Based On Backstepping Dissipative Control Of Uncertainty Robot Systems

Dissipative control plays an important role for the stability of nonlinear systems, H_∞ control and passivity control are the special examples of it. Because robotic systems are a typical nonlinear system, so dissipative is applied widely in robotic systems. It is known that robot system is a control object with complex nonlinear, strong coupling and lots of uncertainties, and when the manipulator end-effector contacts with the environment, the different environment stiffness affect greatly the system performance. Hence, the research of these two aspects has a special meaning to the control of the robotic system. Aims at these two situations, using dissipative theory and based on backstepping method, this dissertation provides H_∞ robust control,position passivity control and hybrid force/position passivity control. H_∞ control is based on the principle of restraining disturbance. Insuring the systems' stable, H_∞ control makes systems disturbance have a demanded lowest influence to outputs.
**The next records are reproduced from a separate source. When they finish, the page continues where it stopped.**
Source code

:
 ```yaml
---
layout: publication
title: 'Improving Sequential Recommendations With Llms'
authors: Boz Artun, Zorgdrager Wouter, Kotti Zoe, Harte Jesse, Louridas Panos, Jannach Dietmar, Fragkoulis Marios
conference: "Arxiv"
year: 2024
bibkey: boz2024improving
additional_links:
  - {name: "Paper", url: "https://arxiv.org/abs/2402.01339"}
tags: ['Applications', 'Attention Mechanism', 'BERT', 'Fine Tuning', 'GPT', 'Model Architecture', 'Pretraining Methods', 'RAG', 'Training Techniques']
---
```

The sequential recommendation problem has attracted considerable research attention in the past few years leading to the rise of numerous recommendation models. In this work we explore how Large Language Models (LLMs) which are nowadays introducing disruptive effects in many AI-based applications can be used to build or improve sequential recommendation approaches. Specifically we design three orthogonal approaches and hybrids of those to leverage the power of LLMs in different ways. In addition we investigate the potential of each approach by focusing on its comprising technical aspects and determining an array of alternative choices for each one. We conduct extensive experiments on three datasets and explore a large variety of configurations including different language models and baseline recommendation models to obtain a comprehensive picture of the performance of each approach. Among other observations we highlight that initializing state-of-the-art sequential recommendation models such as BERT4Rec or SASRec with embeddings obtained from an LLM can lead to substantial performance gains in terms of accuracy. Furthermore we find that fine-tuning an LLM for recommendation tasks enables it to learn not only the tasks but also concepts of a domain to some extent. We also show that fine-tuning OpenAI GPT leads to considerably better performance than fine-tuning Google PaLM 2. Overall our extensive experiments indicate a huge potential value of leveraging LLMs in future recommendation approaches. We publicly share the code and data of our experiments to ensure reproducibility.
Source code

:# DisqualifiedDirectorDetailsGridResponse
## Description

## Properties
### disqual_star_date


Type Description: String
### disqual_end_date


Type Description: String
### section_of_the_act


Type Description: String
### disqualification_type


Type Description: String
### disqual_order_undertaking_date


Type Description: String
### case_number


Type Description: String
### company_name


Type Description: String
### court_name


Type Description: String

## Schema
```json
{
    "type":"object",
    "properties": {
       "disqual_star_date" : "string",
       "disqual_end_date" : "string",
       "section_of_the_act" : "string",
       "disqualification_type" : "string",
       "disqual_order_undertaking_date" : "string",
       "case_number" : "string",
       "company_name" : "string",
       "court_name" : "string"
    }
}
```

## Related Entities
Based on H_∞ theory and considering the relationship of parameters uncertainty and the outer disturbance, this paper brings forward two control methods, one is that control the parameters uncertainty and the outer disturbance respectively; the other is regards the parameters uncertainty as a part of the outer disturbance, by combining the backstepping method and H_∞ control theory, it avoids the calculation of HJI equation in controlling nonlinear systems using H_∞ method, simplifies the calculation course of the controller and the required controller has a simply structure. Passivity theory primarily analyzes stability of nonlinear systems. The stable result is obtained from the stable character of passivity systems. Using backstepping and the strict-feedback method, aims at different workspaces, this dissertation provides a position passivity control and a hybrid force/position control methods. Decoupling theory and matrix transformation are used in the later method, and the robotic systems is divided into two subsystems, the force control subsystem and the position control subsystem, then to control them respectively, the error of the system can be neglect and the system is stable.